## INSTRUCTIONS FOR THE TASK
Every line with "access" in it should be copied from the data.

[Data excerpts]

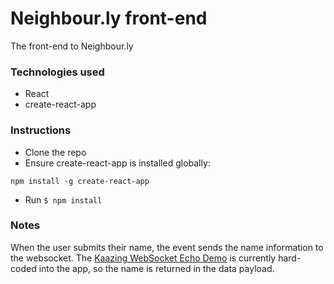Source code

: # Neighbour.ly front-end

The front-end to Neighbour.ly

### Technologies used

* React
* create-react-app

### Instructions

* Clone the repo
* Ensure create-react-app is installed globally:

```
npm install -g create-react-app
```
* Run `$ npm install`

### Notes

When the user submits their name, the event sends the name information to the websocket. The [Kaazing WebSocket Echo Demo](http://demos.kaazing.com/echo/) is currently hard-coded into the app, so the name is returned in the data payload.
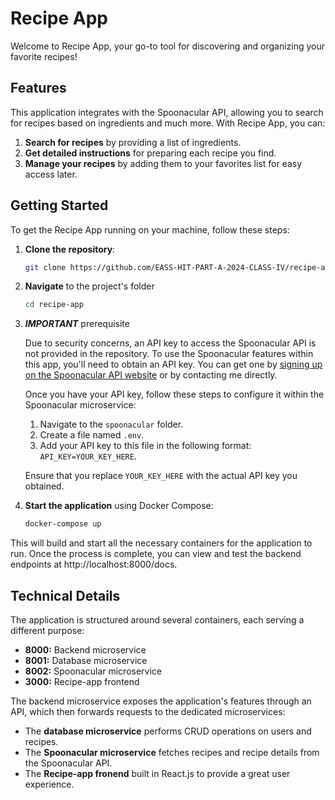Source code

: # Recipe App

Welcome to Recipe App, your go-to tool for discovering and organizing your favorite recipes!

## Features

This application integrates with the Spoonacular API, allowing you to search for recipes based on ingredients and much more. With Recipe App, you can:

1. **Search for recipes** by providing a list of ingredients.
2. **Get detailed instructions** for preparing each recipe you find.
3. **Manage your recipes** by adding them to your favorites list for easy access later.

## Getting Started

To get the Recipe App running on your machine, follow these steps:

1. **Clone the repository**:

   ```bash
   git clone https://github.com/EASS-HIT-PART-A-2024-CLASS-IV/recipe-app.git
   ```
2. **Navigate** to the project's folder

   ```bash
   cd recipe-app
   ```
3. **_IMPORTANT_** prerequisite

   Due to security concerns, an API key to access the Spoonacular API is not provided in the repository. To use the Spoonacular features within this app, you'll need to obtain an API key. You can get one by [signing up on the Spoonacular API website](https://spoonacular.com/food-api/console#Dashboard) or by contacting me directly.

   Once you have your API key, follow these steps to configure it within the Spoonacular microservice:
   
   1. Navigate to the `spoonacular` folder.
   2. Create a file named `.env`.
   3. Add your API key to this file in the following format: `API_KEY=YOUR_KEY_HERE`.
   
   Ensure that you replace `YOUR_KEY_HERE` with the actual API key you obtained.
   
4. **Start the application** using Docker Compose:

    ```bash
    docker-compose up
    ```
    
This will build and start all the necessary containers for the application to run. Once the process is complete, you can view and test the backend endpoints at http://localhost:8000/docs.

## Technical Details

The application is structured around several containers, each serving a different purpose:

- **8000:** Backend microservice
- **8001:** Database microservice
- **8002:** Spoonacular microservice
- **3000:** Recipe-app frontend

The backend microservice exposes the application's features through an API, which then forwards requests to the dedicated microservices:

- The **database microservice** performs CRUD operations on users and recipes.
- The **Spoonacular microservice** fetches recipes and recipe details from the Spoonacular API.
- The **Recipe-app fronend** built in React.js to provide a great user experience.


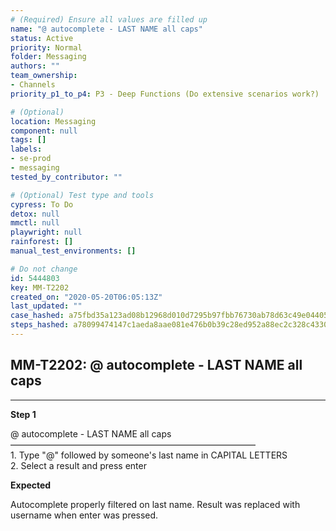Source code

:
 ```yaml
---
# (Required) Ensure all values are filled up
name: "@ autocomplete - LAST NAME all caps"
status: Active
priority: Normal
folder: Messaging
authors: ""
team_ownership: 
- Channels
priority_p1_to_p4: P3 - Deep Functions (Do extensive scenarios work?)

# (Optional)
location: Messaging
component: null
tags: []
labels: 
- se-prod
- messaging
tested_by_contributor: ""

# (Optional) Test type and tools
cypress: To Do
detox: null
mmctl: null
playwright: null
rainforest: []
manual_test_environments: []

# Do not change
id: 5444803
key: MM-T2202
created_on: "2020-05-20T06:05:13Z"
last_updated: ""
case_hashed: a75fbd35a123ad08b12968d010d7295b97fbb76730ab78d63c49e044050525bb7425432b88dcf5cdb7c7c90fb649a994
steps_hashed: a78099474147c1aeda8aae081e476b0b39c28ed952a88ec2c328c4330a7a32e93c7de1fe2a80da2193b82d6b836307b3
---
```


<!-- (Auto-generated) Based on frontmatter's "key" and "name" -->

## MM-T2202: @ autocomplete - LAST NAME all caps

---

**Step 1**

@ autocomplete - LAST NAME all caps\
————————————————————————————\
1\. Type "@" followed by someone's last name in CAPITAL LETTERS\
2\. Select a result and press enter

**Expected**

Autocomplete properly filtered on last name. Result was replaced with username when enter was pressed.

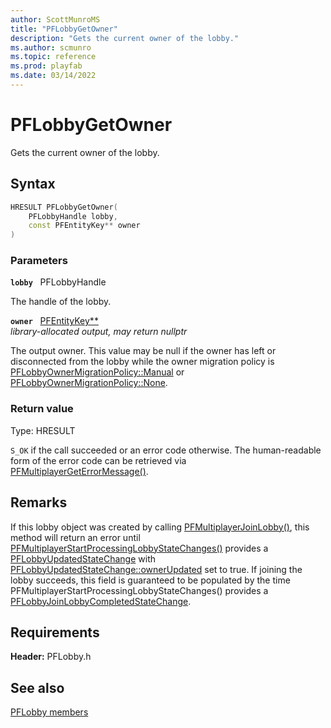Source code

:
 ```yaml
---
author: ScottMunroMS
title: "PFLobbyGetOwner"
description: "Gets the current owner of the lobby."
ms.author: scmunro
ms.topic: reference
ms.prod: playfab
ms.date: 03/14/2022
---
```


# PFLobbyGetOwner  

Gets the current owner of the lobby.  

## Syntax  
  
```cpp
HRESULT PFLobbyGetOwner(  
    PFLobbyHandle lobby,  
    const PFEntityKey** owner  
)  
```  
  
### Parameters  
  
**`lobby`** &nbsp; PFLobbyHandle  
  
The handle of the lobby.  
  
**`owner`** &nbsp; [PFEntityKey**](../../pfmultiplayer/pfentitykey_clientsdk.md)  
*library-allocated output, may return nullptr*  
  
The output owner. This value may be null if the owner has left or disconnected from the lobby while the owner migration policy is [PFLobbyOwnerMigrationPolicy::Manual](../enums/pflobbyownermigrationpolicy.md) or [PFLobbyOwnerMigrationPolicy::None](../enums/pflobbyownermigrationpolicy.md).  
  
  
### Return value
Type: HRESULT
  
```S_OK``` if the call succeeded or an error code otherwise. The human-readable form of the error code can be retrieved via [PFMultiplayerGetErrorMessage()](../../pfmultiplayer/functions/pfmultiplayergeterrormessage.md).
  
## Remarks  
  
If this lobby object was created by calling [PFMultiplayerJoinLobby()](pfmultiplayerjoinlobby.md), this method will return an error until [PFMultiplayerStartProcessingLobbyStateChanges()](pfmultiplayerstartprocessinglobbystatechanges.md) provides a [PFLobbyUpdatedStateChange](../structs/pflobbyupdatedstatechange.md) with [PFLobbyUpdatedStateChange::ownerUpdated](../structs/pflobbyupdatedstatechange.md) set to true. If joining the lobby succeeds, this field is guaranteed to be populated by the time PFMultiplayerStartProcessingLobbyStateChanges() provides a [PFLobbyJoinLobbyCompletedStateChange](../structs/pflobbyjoinlobbycompletedstatechange.md).
  
## Requirements  
  
**Header:** PFLobby.h
  
## See also  
[PFLobby members](../pflobby_members.md)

## ANSWER SECTION
3. **Manage your recipes** by adding them to your favorites list for easy access later.
   Due to security concerns, an API key to access the Spoonacular API is not provided in the repository. To use the Spoonacular features within this app, you'll need to obtain an API key. You can get one by [signing up on the Spoonacular API website](https://spoonacular.com/food-api/console#Dashboard) or by contacting me directly.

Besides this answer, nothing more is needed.